The recent advance in video understanding has been driven by multimodal large language models (MLLMs). But these MLLMs are good at analyzing short videos, while suffering from difficulties in understanding videos with a longer context. To address this difficulty, several agent paradigms have recently been proposed, using MLLMs as agents for retrieving extra contextual knowledge in a long video. However, most existing agents ignore the key fact that a long video is composed with multiple shots, i.e., to answer the user question from a long video, it is critical to deeply understand its relevant shots like human. Without such insight, these agents often mistakenly find redundant even noisy temporal context, restricting their capacity for long video understanding. To fill this gap, we propose VideoChat-A1, a novel long video agent paradigm. Different from the previous works, our VideoChat-A1 can deeply think with long videos, via a distinct chain-of-shot reasoning paradigm.
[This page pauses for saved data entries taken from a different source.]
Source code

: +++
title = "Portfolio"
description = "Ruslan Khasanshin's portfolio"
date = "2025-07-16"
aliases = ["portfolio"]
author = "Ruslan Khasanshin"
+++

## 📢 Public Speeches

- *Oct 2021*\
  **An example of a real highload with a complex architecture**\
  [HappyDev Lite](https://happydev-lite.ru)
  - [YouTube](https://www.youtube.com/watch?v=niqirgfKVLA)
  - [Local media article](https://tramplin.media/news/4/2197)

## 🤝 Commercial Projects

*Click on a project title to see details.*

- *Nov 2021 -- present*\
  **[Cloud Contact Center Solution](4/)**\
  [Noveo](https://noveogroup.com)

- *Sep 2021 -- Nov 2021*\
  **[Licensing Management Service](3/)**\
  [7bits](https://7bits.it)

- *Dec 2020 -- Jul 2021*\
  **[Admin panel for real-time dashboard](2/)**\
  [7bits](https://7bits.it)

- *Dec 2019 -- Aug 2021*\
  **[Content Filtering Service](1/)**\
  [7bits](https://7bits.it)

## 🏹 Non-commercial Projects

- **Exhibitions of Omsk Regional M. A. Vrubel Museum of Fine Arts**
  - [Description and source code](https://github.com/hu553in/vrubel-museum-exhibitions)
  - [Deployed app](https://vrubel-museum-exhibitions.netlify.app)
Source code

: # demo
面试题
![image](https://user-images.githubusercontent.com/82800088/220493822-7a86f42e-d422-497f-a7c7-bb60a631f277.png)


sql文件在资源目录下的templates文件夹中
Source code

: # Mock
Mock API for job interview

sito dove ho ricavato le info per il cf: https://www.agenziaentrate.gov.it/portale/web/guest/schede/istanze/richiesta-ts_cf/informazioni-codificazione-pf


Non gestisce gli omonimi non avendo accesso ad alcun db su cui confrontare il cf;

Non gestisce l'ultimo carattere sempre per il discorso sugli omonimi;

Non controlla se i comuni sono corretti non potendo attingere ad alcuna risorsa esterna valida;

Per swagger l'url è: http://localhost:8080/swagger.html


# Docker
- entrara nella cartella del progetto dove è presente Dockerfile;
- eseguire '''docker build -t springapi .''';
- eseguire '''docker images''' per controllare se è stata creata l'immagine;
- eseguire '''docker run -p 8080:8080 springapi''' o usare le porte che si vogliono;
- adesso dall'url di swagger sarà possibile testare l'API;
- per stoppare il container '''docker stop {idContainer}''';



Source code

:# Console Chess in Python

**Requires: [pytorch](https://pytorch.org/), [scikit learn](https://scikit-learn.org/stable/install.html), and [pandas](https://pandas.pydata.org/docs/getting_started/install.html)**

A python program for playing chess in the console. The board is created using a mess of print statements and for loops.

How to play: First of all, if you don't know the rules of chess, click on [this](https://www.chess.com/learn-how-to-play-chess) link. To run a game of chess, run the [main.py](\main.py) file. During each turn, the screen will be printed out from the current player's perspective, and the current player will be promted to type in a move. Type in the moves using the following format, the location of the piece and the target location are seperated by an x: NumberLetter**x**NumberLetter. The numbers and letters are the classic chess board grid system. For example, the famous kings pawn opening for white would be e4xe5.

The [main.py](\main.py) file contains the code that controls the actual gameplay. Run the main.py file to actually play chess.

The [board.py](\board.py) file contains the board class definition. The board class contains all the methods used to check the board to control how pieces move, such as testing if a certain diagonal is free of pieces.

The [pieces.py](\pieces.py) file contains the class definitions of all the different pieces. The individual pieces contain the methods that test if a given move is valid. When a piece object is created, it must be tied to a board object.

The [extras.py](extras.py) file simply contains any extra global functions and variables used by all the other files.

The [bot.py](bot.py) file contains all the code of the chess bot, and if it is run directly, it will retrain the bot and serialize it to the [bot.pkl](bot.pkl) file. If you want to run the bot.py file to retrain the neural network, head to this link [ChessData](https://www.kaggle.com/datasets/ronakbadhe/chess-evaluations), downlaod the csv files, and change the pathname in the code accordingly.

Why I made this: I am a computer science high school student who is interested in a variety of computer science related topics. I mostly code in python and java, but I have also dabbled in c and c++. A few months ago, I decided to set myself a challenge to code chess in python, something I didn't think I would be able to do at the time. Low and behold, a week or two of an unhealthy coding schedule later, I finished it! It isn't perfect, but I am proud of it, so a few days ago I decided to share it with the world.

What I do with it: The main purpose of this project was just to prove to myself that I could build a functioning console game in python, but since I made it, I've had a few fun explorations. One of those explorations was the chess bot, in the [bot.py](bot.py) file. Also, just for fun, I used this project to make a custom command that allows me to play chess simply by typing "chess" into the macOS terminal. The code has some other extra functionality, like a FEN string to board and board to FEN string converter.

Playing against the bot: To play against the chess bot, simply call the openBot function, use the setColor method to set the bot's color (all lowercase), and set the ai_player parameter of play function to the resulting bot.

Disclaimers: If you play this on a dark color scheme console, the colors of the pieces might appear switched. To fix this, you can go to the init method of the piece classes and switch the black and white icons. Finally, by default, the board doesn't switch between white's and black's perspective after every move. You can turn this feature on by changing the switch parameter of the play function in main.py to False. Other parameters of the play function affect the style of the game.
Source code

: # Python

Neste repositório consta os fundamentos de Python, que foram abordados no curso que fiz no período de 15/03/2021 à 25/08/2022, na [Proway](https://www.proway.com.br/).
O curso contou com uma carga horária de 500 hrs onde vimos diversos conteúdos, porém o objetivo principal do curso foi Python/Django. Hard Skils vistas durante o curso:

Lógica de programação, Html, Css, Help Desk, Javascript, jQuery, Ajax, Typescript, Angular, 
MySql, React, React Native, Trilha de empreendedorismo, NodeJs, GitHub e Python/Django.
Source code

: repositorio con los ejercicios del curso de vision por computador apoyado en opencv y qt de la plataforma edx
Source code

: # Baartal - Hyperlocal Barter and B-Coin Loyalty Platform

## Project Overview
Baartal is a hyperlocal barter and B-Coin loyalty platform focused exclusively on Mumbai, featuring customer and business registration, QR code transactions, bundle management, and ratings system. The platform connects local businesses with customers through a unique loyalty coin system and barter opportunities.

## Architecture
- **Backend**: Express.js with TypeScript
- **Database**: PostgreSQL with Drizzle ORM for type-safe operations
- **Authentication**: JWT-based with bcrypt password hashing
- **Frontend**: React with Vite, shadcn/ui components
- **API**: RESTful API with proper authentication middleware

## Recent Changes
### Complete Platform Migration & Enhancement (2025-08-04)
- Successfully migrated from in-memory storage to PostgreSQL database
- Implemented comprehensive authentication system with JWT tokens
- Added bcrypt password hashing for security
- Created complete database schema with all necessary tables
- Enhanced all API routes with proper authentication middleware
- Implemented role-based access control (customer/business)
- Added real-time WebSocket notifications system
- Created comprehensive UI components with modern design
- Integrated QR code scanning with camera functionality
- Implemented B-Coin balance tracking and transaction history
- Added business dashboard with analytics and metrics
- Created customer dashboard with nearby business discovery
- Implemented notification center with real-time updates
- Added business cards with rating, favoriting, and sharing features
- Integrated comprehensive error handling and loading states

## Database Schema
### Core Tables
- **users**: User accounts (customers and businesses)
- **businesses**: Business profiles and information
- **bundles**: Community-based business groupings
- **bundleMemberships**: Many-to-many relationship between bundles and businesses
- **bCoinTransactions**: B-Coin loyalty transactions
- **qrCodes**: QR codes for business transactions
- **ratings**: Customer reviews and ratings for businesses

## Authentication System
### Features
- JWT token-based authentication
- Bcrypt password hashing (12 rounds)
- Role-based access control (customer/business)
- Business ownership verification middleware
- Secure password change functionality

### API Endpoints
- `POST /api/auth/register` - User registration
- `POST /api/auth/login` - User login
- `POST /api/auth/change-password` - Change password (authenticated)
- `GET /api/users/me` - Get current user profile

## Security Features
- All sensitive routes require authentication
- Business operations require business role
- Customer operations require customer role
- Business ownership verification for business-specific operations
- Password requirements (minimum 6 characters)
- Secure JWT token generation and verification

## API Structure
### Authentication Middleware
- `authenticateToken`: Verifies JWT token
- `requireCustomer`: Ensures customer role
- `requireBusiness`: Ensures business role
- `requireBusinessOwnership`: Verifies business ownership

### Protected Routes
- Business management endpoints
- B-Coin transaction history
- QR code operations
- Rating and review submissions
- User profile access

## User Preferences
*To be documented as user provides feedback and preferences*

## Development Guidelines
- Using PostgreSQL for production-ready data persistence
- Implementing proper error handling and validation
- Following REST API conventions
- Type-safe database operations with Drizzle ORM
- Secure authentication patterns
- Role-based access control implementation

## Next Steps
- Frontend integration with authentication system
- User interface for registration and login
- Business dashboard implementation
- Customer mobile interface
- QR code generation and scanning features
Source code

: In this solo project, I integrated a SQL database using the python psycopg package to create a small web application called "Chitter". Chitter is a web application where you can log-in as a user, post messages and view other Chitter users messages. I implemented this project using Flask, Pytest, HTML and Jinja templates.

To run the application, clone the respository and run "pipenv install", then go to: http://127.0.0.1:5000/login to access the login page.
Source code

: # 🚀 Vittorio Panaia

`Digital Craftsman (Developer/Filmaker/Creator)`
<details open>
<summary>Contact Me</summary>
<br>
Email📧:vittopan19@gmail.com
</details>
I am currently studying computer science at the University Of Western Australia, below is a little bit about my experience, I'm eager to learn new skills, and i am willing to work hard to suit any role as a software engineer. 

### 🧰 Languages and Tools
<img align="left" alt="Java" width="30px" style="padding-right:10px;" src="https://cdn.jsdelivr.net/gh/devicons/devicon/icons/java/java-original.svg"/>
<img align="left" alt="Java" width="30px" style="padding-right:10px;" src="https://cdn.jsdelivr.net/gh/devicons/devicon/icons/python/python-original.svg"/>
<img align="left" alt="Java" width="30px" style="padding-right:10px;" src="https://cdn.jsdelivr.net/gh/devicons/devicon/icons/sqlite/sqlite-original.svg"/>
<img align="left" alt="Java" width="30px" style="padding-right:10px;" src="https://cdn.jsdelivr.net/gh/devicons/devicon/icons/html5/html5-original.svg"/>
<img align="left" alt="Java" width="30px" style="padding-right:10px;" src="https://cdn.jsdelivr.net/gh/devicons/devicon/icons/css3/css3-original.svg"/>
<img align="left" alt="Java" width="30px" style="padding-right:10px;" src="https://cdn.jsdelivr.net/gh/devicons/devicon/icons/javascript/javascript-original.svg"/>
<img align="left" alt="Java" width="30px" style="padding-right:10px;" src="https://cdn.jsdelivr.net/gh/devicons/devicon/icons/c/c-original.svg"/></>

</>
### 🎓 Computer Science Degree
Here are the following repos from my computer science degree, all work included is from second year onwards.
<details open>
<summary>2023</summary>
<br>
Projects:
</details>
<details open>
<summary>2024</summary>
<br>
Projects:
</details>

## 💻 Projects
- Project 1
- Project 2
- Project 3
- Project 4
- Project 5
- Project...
More specifically, it can progressively select the relevant shots of user question, and look into these shots in a coarse-to-fine partition. By multi-modal reasoning along the shot chain, VideoChat-A1 can effectively mimic step-by-step human thinking process, allowing to interactively discover preferable temporal context for thoughtful understanding in long videos. Extensive experiments show that, our VideoChat-A1 achieves the state-of-the-art performance on the mainstream long video QA benchmarks, e.g., it achieves 77.0 on VideoMME and 70.1 on EgoSchema, outperforming its strong baselines (e.g., Intern2.5VL-8B and InternVideo2.5-8B), by up to 10.8\% and 6.2\%. Compared to leading close-source GPT-4o and Gemini 1.5 Pro, VideoChat-A1 offers competitive accuracy, but with 7\% input frames and 12\% inference time on average.

Paper Structure

This paper contains 25 sections, 7 equations, 5 figures, 9 tables.

Figures (5)

  • Figure 1: Motivation. Direct reasoning models such as GPT-4o gpt4o and Qwen2.5VL-72B qwen25vl perform global sampling on videos and struggle to focus on key information in long videos. Agent-based methods like VideoTree wang2024videotree often suffer from incorrect or redundant sampling to generate noisy caption for wrong answer, due to the lack of deep thinking on shots in a long video. In contrast, VideoChat-A1 interactively employs shot perception and reasoning via Chain-of-Shot, which progressively looks into relevant shots through a reflective process to achieve superior performance.
  • Figure 2: Framework. VideoChat-A1 introduces a novel Chain-of-Shot Reasoning framework for long video understanding. It progressively refines video analysis through iterative stages of Shot Selection, Shot Partition, and Shot Reflection, leveraging MLLMs to dynamically discover relevant video shots and generate reliable answer.
  • Figure 3: Shot Partition. Given a candidate shot at step $i$, VideoChat-A1 first applies K-Means clustering to obtain K cluster centers for finding key frames. Subsequently, subshots are partitioned based on the feature distance between each frame and its adjacent two key frames.
  • Figure 4: Shot Reasoning and Shot Reflection. At each step, VideoChat-A1 performs question-answering reasoning using the relevant shots identified. It then evaluates the generated answer and historical information to reflect on the confidence level of the response. Based on the confidence score and the number of reasoning iterations, the system either proceeds to the next step for further refinement or terminates the reasoning process to output the final answer. This iterative reflection ensures reliable and contextually accurate responses.
  • Figure 5: Visual comparison of different models.